If Maurice Ravel, as shown in his ballet Daphnis et Chloé, was a pioneer in poly-harmony, Alfred Casella, of Italian parentage but of French education, has gone considerably further. Similar tendencies may be found in the music of Bartók, Kodály and other Hungarians.
It seemed formerly that Strauss had pushed the dissonant contrapuntal style as far as it could go, but his style is virtually conventional beside that of the later Schönberg. Schönberg has already passed through several evolutionary stages, but his mature idiom abjures tonality to an incredible extent, and he forces the procedures of free counterpoint to such audacious disregard of even unconventional euphony that few can compass his musical message. Time may prove, however, that tonality is a needless convention, and it is possible to declare that there is nothing illogical in his contrapuntal system. It lies in the extravagant extension of principles of dissonance which have already been accepted. It is indubitable that Schönberg succeeds in expressing moods previously unknown to musical literature, and it is conceivable that music may encompass unheard-of developments in this direction, just as poly-harmony has already proved extremely fruitful.

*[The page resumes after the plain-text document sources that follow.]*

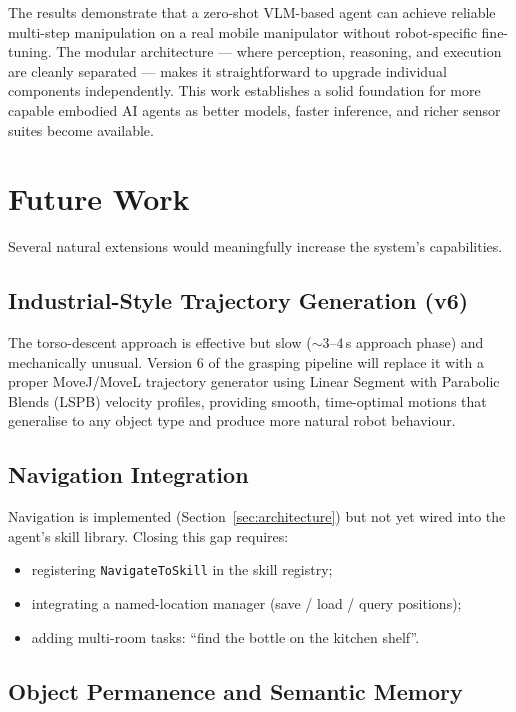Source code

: The results demonstrate that a zero-shot VLM-based agent can achieve reliable multi-step
manipulation on a real mobile manipulator without robot-specific fine-tuning.
The modular architecture --- where perception, reasoning, and execution are cleanly
separated --- makes it straightforward to upgrade individual components independently.
This work establishes a solid foundation for more capable embodied AI agents as better
models, faster inference, and richer sensor suites become available.

\section{Future Work}
\label{sec:future_work}

Several natural extensions would meaningfully increase the system's capabilities.

\subsection{Industrial-Style Trajectory Generation (v6)}

The torso-descent approach is effective but slow ($\sim$3--4\,s approach phase) and
mechanically unusual.
Version 6 of the grasping pipeline will replace it with a proper MoveJ/MoveL trajectory
generator using Linear Segment with Parabolic Blends (LSPB) velocity profiles, providing
smooth, time-optimal motions that generalise to any object type and produce more natural
robot behaviour.

\subsection{Navigation Integration}

Navigation is implemented (Section~\ref{sec:architecture}) but not yet wired into the
agent's skill library.
Closing this gap requires:
\begin{itemize}[noitemsep]
  \item registering \texttt{NavigateToSkill} in the skill registry;
  \item integrating a named-location manager (save / load / query positions);
  \item adding multi-room tasks: ``find the bottle on the kitchen shelf''.
\end{itemize}

\subsection{Object Permanence and Semantic Memory}

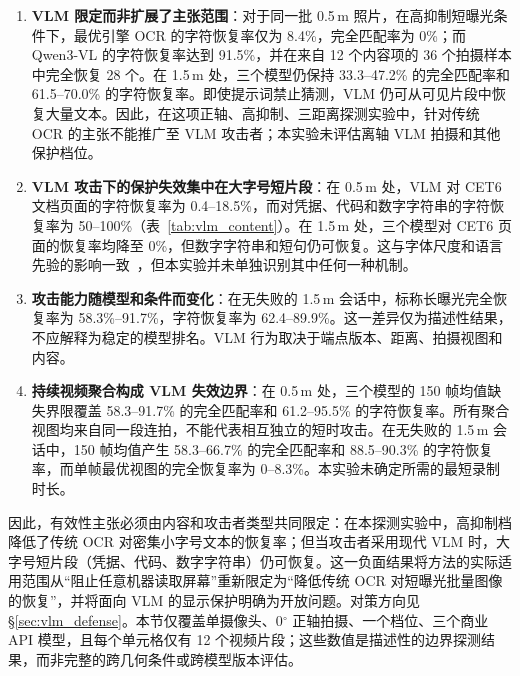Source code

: \documentclass{ieeeaccess}
\begin{document}
\begin{enumerate}
\item \textbf{VLM 限定而非扩展了主张范围}：对于同一批 0.5\,m 照片，在高抑制短曝光条件下，最优引擎 OCR 的字符恢复率仅为 8.4\%，完全匹配率为 0\%；而 Qwen3-VL 的字符恢复率达到 91.5\%，并在来自 12 个内容项的 36 个拍摄样本中完全恢复 28 个。在 1.5\,m 处，三个模型仍保持 33.3--47.2\% 的完全匹配率和 61.5--70.0\% 的字符恢复率。即使提示词禁止猜测，VLM 仍可从可见片段中恢复大量文本。因此，在这项正轴、高抑制、三距离探测实验中，针对传统 OCR 的主张不能推广至 VLM 攻击者；本实验未评估离轴 VLM 拍摄和其他保护档位。

\item \textbf{VLM 攻击下的保护失效集中在大字号短片段}：在 0.5\,m 处，VLM 对 CET6 文档页面的字符恢复率为 0.4--18.5\%，而对凭据、代码和数字字符串的字符恢复率为 50--100\%（表~\ref{tab:vlm_content}）。在 1.5\,m 处，三个模型对 CET6 页面的恢复率均降至 0\%，但数字字符串和短句仍可恢复。这与字体尺度和语言先验的影响一致~\cite{b_shi2023,b_jiang2025}，但本实验并未单独识别其中任何一种机制。

\item \textbf{攻击能力随模型和条件而变化}：在无失败的 1.5\,m 会话中，标称长曝光完全恢复率为 58.3\%--91.7\%，字符恢复率为 62.4--89.9\%。这一差异仅为描述性结果，不应解释为稳定的模型排名。VLM 行为取决于端点版本、距离、拍摄视图和内容。

\item \textbf{持续视频聚合构成 VLM 失效边界}：在 0.5\,m 处，三个模型的 150 帧均值缺失界限覆盖 58.3--91.7\% 的完全匹配率和 61.2--95.5\% 的字符恢复率。所有聚合视图均来自同一段连拍，不能代表相互独立的短时攻击。在无失败的 1.5\,m 会话中，150 帧均值产生 58.3--66.7\% 的完全匹配率和 88.5--90.3\% 的字符恢复率，而单帧最优视图的完全恢复率为 0--8.3\%。本实验未确定所需的最短录制时长。
\end{enumerate}

因此，有效性主张必须由内容和攻击者类型共同限定：在本探测实验中，高抑制档降低了传统 OCR 对密集小字号文本的恢复率；但当攻击者采用现代 VLM 时，大字号短片段（凭据、代码、数字字符串）仍可恢复。这一负面结果将方法的实际适用范围从“阻止任意机器读取屏幕”重新限定为“降低传统 OCR 对短曝光批量图像的恢复”，并将面向 VLM 的显示保护明确为开放问题。对策方向见 \S\ref{sec:vlm_defense}。本节仅覆盖单摄像头、0$^{\circ}$ 正轴拍摄、一个档位、三个商业 API 模型，且每个单元格仅有 12 个视频片段；这些数值是描述性的边界探测结果，而非完整的跨几何条件或跨模型版本评估。
\end{document}
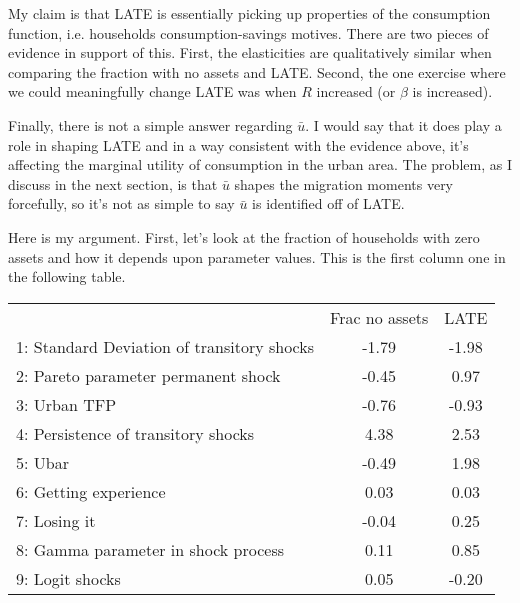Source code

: \documentclass[pdftex,11pt]{article}
\renewcommand{\arraystretch}{.7}
\begin{document}
My claim is that LATE is essentially picking up properties of the consumption function, i.e. households consumption-savings motives. There are two pieces of evidence in support of this. First, the elasticities are qualitatively similar when comparing the fraction with no assets and LATE. Second, the one exercise where we could meaningfully change LATE was when $R$ increased (or $\beta$ is increased). 

Finally, there is not a simple answer regarding $\bar u$. I would say that it does play a role in shaping LATE and in a way consistent with the evidence above, it's affecting the marginal utility of consumption in the urban area. The problem, as I discuss in the next section, is that $\bar u$ shapes the migration moments very forcefully, so it's not as simple to say $\bar u$ is identified off of LATE.

Here is my argument. First, let's look at the fraction of households with zero assets and how it depends upon parameter values. This is the first column one in the following table.

\begin{table}[!h]
\footnotesize
\setlength {\tabcolsep}{1.5mm}
\renewcommand{\arraystretch}{2.25}
\begin{center}\label{tb:employment}
\begin{tabular}{l c c}
\hline
\hline
& Frac no assets & LATE \\
1: Standard Deviation of transitory shocks & -1.79   & -1.98  \\
2: Pareto parameter permanent shock &  -0.45         &  0.97  \\
3: Urban TFP &                           -0.76       & -0.93  \\
4: Persistence of transitory shocks &         4.38   &  2.53  \\
5: Ubar &                                    -0.49   &  1.98  \\
6: Getting experience &                       0.03   &  0.03  \\
7: Losing it &                               -0.04   &  0.25  \\
8: Gamma parameter in shock process &         0.11   &  0.85  \\
9: Logit shocks &                             0.05   & -0.20  \\
\hline                                       
\hline
\end{tabular}
\end{center}
\end{table}
\end{document}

The developments of poly-harmony and dissonant contrapuntal style prophesy the near inadequacy of our present musical scale. Busoni and others have long since advocated a piano in which the sharps and flats should have separate keys. As music advanced from the modes to the major and minor keys, and finally to the chromatic scale, so the necessity for a new scale may constitute logically the next momentous problem in musical art.